ONS says 3,744 people were killed by drug poisoning in 2016, amid warnings over danger of former ‘legal highs’ and synthetic opioids such as fentanyl
A record number of drug-related deaths has been recorded in England and Wales as the number of people killed by substances formerly known as “legal highs” and synthetic opioids continues to rise.
Campaigners said it was time for the Government to “take responsibility” for the increase, accusing it of ignoring advice on how to reduce deaths and protect the most vulnerable drug users.
The Office for National Statistics (ONS) said 3,744 people – 2,572 men and 1,172 women – were fatally poisoned by both legal and illegal drugs in England and Wales in 2016, 70 more than the previous year and the highest number since comparable statistics began in 1993.
About 70 per cent of the deaths were a result of “drug misuse”, with the highest rate coming in the 40 to 49 age category.
Most misuse deaths were accidental, the ONS said, while others were a result of suicide or mental and behavioural disorders caused by drugs.
More than half of all deaths involved an opiate, mainly heroin or morphine, followed by antidepressants, benzodiazepine, cocaine, paracetamol, and amphetamines.
The number of people dying from cocaine overdoses increased by 16 per cent to 371 last year, mostly men aged between 30 and 49.
The Crime Survey for England and Wales suggested that cocaine is the second most commonly used drug after cannabis, with the National Crime Agency recording a significant increase in purity of both crack and powder cocaine that may partly explain the increase in deaths.
The ONS warned of a sharp increase in people dying after taking new psychoactive substances (NPS), which were formerly known as “legal highs” before being banned.
Products that remain available, including synthetic cannabis such as spice and mephedrone, which emulates speed, were the cause of 123 deaths in 2016.
The ONS said 39 people killed had taken NPS drugs that were not banned at the time of their deaths and cautioned it would be several years before statistics show whether the Government’s blanket ban in May last year will have any effect on deaths.
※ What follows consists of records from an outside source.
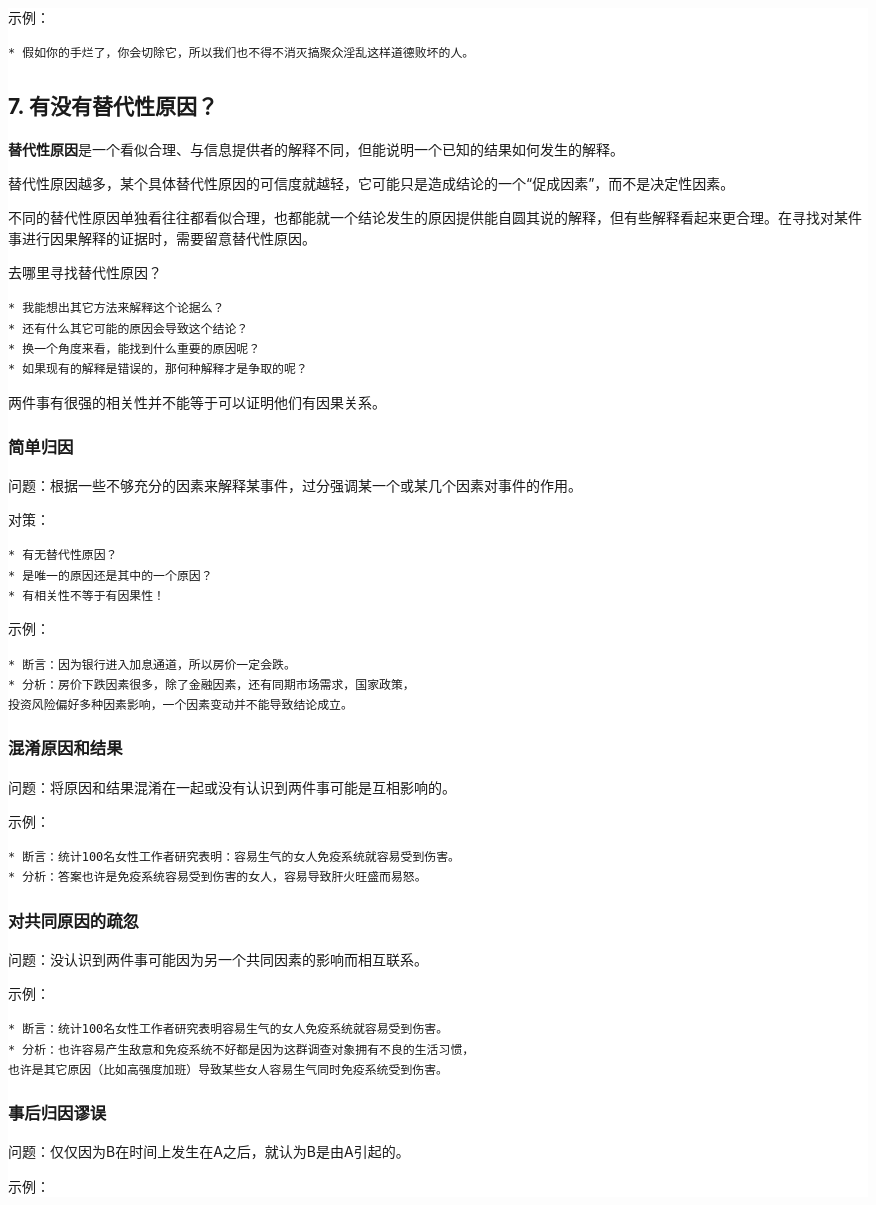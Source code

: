 示例：

    * 假如你的手烂了，你会切除它，所以我们也不得不消灭搞聚众淫乱这样道德败坏的人。

## 7. 有没有替代性原因？

**替代性原因**是一个看似合理、与信息提供者的解释不同，但能说明一个已知的结果如何发生的解释。

替代性原因越多，某个具体替代性原因的可信度就越轻，它可能只是造成结论的一个“促成因素”，而不是决定性因素。

不同的替代性原因单独看往往都看似合理，也都能就一个结论发生的原因提供能自圆其说的解释，但有些解释看起来更合理。在寻找对某件事进行因果解释的证据时，需要留意替代性原因。

去哪里寻找替代性原因？
    
    * 我能想出其它方法来解释这个论据么？
    * 还有什么其它可能的原因会导致这个结论？
    * 换一个角度来看，能找到什么重要的原因呢？
    * 如果现有的解释是错误的，那何种解释才是争取的呢？

两件事有很强的相关性并不能等于可以证明他们有因果关系。

### 简单归因
问题：根据一些不够充分的因素来解释某事件，过分强调某一个或某几个因素对事件的作用。

对策：

    * 有无替代性原因？
    * 是唯一的原因还是其中的一个原因？
    * 有相关性不等于有因果性！

示例：

    * 断言：因为银行进入加息通道，所以房价一定会跌。
    * 分析：房价下跌因素很多，除了金融因素，还有同期市场需求，国家政策，
    投资风险偏好多种因素影响，一个因素变动并不能导致结论成立。

### 混淆原因和结果
问题：将原因和结果混淆在一起或没有认识到两件事可能是互相影响的。

示例：

    * 断言：统计100名女性工作者研究表明：容易生气的女人免疫系统就容易受到伤害。
    * 分析：答案也许是免疫系统容易受到伤害的女人，容易导致肝火旺盛而易怒。

### 对共同原因的疏忽
问题：没认识到两件事可能因为另一个共同因素的影响而相互联系。
    
示例：
    
    * 断言：统计100名女性工作者研究表明容易生气的女人免疫系统就容易受到伤害。
    * 分析：也许容易产生敌意和免疫系统不好都是因为这群调查对象拥有不良的生活习惯，
    也许是其它原因（比如高强度加班）导致某些女人容易生气同时免疫系统受到伤害。 

### 事后归因谬误
问题：仅仅因为B在时间上发生在A之后，就认为B是由A引起的。

示例：
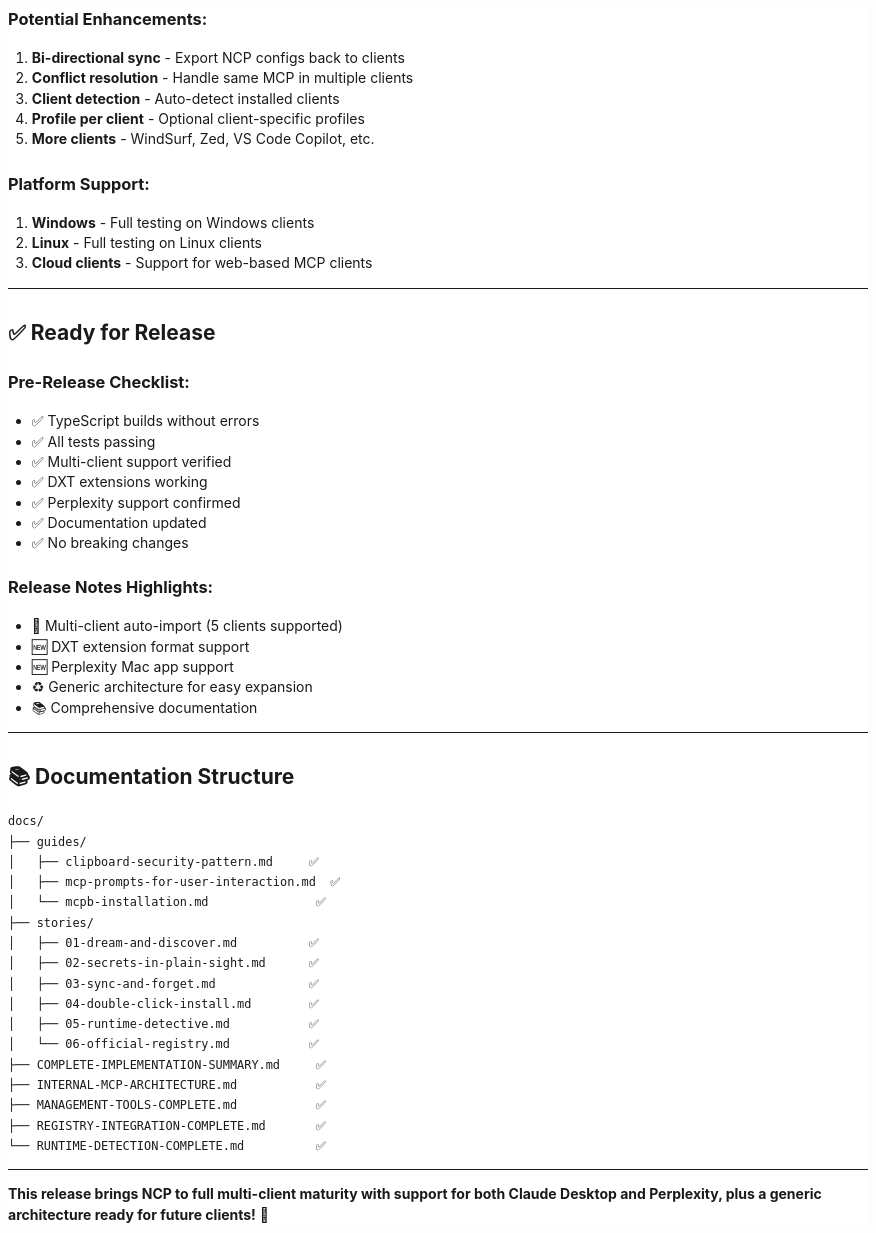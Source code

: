 ### Potential Enhancements:
1. **Bi-directional sync** - Export NCP configs back to clients
2. **Conflict resolution** - Handle same MCP in multiple clients
3. **Client detection** - Auto-detect installed clients
4. **Profile per client** - Optional client-specific profiles
5. **More clients** - WindSurf, Zed, VS Code Copilot, etc.

### Platform Support:
1. **Windows** - Full testing on Windows clients
2. **Linux** - Full testing on Linux clients
3. **Cloud clients** - Support for web-based MCP clients

---

## ✅ Ready for Release

### Pre-Release Checklist:
- ✅ TypeScript builds without errors
- ✅ All tests passing
- ✅ Multi-client support verified
- ✅ DXT extensions working
- ✅ Perplexity support confirmed
- ✅ Documentation updated
- ✅ No breaking changes

### Release Notes Highlights:
- 🎯 Multi-client auto-import (5 clients supported)
- 🆕 DXT extension format support
- 🆕 Perplexity Mac app support
- ♻️ Generic architecture for easy expansion
- 📚 Comprehensive documentation

---

## 📚 Documentation Structure

```
docs/
├── guides/
│   ├── clipboard-security-pattern.md     ✅
│   ├── mcp-prompts-for-user-interaction.md  ✅
│   └── mcpb-installation.md               ✅
├── stories/
│   ├── 01-dream-and-discover.md          ✅
│   ├── 02-secrets-in-plain-sight.md      ✅
│   ├── 03-sync-and-forget.md             ✅
│   ├── 04-double-click-install.md        ✅
│   ├── 05-runtime-detective.md           ✅
│   └── 06-official-registry.md           ✅
├── COMPLETE-IMPLEMENTATION-SUMMARY.md     ✅
├── INTERNAL-MCP-ARCHITECTURE.md           ✅
├── MANAGEMENT-TOOLS-COMPLETE.md           ✅
├── REGISTRY-INTEGRATION-COMPLETE.md       ✅
└── RUNTIME-DETECTION-COMPLETE.md          ✅
```

---

**This release brings NCP to full multi-client maturity with support for both Claude Desktop and Perplexity, plus a generic architecture ready for future clients!** 🚀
While deaths involving mephedrone, also known as M-cat, meph and meow meow, decreased to the lowest level since 2012, there is growing concern about the violence linked to the use of synthetic cannabinoids, particularly in prisons.
The ONS also warned of a large increase in deaths involving fentanyl, a powerful synthetic opioid used to manage severe pain, that killed 58 people in 2016.
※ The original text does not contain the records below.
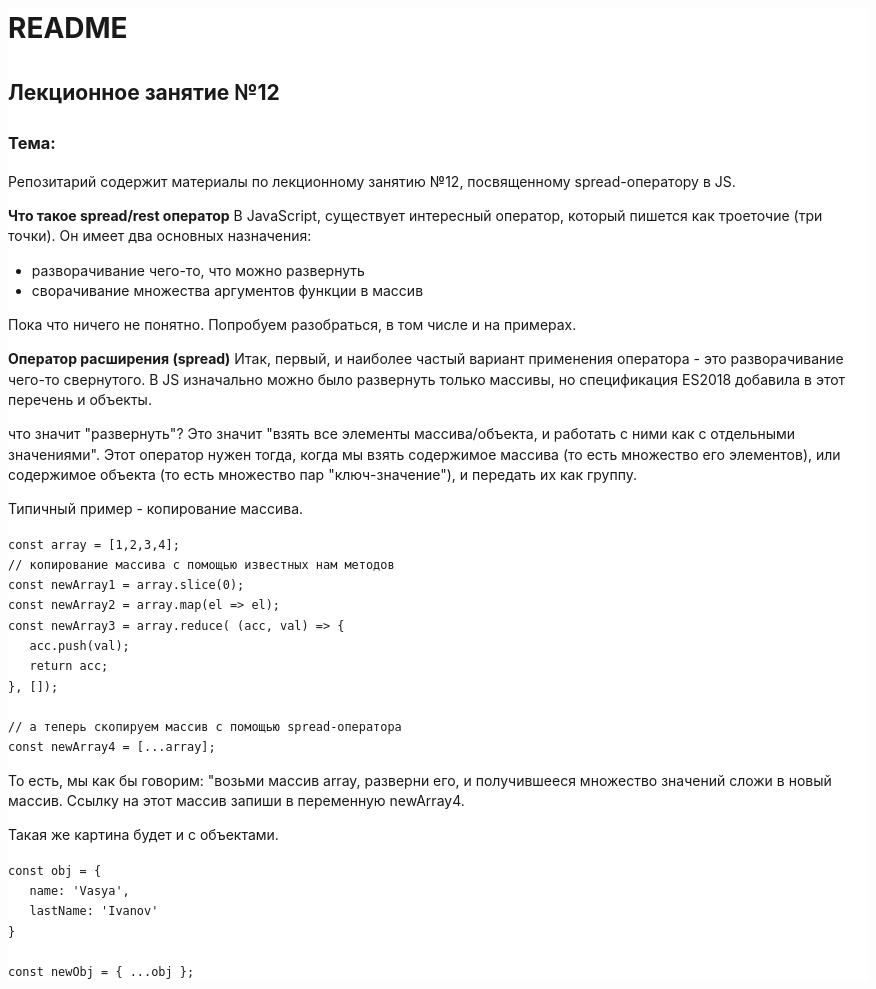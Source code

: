  # README

## Лекционное занятие №12

### Тема:

Репозитарий содержит материалы по лекционному занятию №12, посвященному spread-оператору в JS.

**Что такое spread/rest оператор**
В JavaScript, существует интересный оператор, который пишется как троеточие (три точки). Он имеет два основных назначения:
 - разворачивание чего-то, что можно развернуть
 - сворачивание множества аргументов функции в массив

Пока что ничего не понятно. Попробуем разобраться, в том числе и на примерах.

**Оператор расширения (spread)**
Итак, первый, и наиболее частый вариант применения оператора - это разворачивание чего-то свернутого. В JS изначально можно было развернуть только массивы, но спецификация ES2018 добавила в этот перечень и объекты.

что значит "развернуть"? Это значит "взять все элементы массива/объекта, и работать с ними как с отдельными значениями". Этот оператор нужен тогда, когда мы взять содержимое массива (то есть множество его элементов), или содержимое объекта (то есть множество пар "ключ-значение"), и передать их как группу.

Типичный пример - копирование массива.
```
const array = [1,2,3,4];
// копирование массива с помощью известных нам методов
const newArray1 = array.slice(0);
const newArray2 = array.map(el => el);
const newArray3 = array.reduce( (acc, val) => {
   acc.push(val);
   return acc;
}, []);

// а теперь скопируем массив с помощью spread-оператора
const newArray4 = [...array];
```

То есть, мы как бы говорим: "возьми массив array, разверни его, и получившееся множество значений сложи в новый массив. Ссылку на этот массив запиши в переменную newArray4.

Такая же картина будет и с объектами.
```
const obj = {
   name: 'Vasya',
   lastName: 'Ivanov'
}

const newObj = { ...obj };
```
The drug has been at the centre of a recent overdose crisis in the US and Canada, sparking a warning from Public Health England over the deadly mixing of heroin with fentanyl and other synthetic opiates.
The National Crime Agency has revealed that fentanyl has been linked to another 60 deaths in the UK since December.
It said “highly toxic” fentanyl is approximately 50 times more potent than heroin and 100 times more potent than morphine, making as little as 0.002g of the drug potentially fatal.
One of its analogues, carfentanyl, can be as much as 10,000 times stronger than street heroin, with 0.00002g constituting a lethal dose.
Pete Burkinshaw from Public Health England said most recent overdose deaths linked to heroin mixed with fentanyl happened mainly in Yorkshire and the Humber.
“Encouragingly, our investigations in other parts of the country suggest we are not seeing the feared sharp increase in overdoses,” he added.
Most local authorities allow drug services to supply an overdose antidote, naloxone, to heroin users or their families.
The highest mortality rate was in the north east of England, where there were 77.4 drugs deaths per 1 million people – an increase of 13 per cent from 2015.
The area with the lowest rate was the East Midlands, where there were 29.1 deaths per 1 million population.
A Government spokesperson said: “Any death related to misuse of drugs is a tragedy.
”While drug misuse is lower than ten years ago, we are absolutely committed to reducing it and the harm it causes.
“That’s why last month the Government released a comprehensive new drugs strategy, setting out a balanced approach which brings together police, health, community and global partners to tackle the illicit drug trade, protect the most vulnerable and help those with drug dependency to recover and turn their lives around.”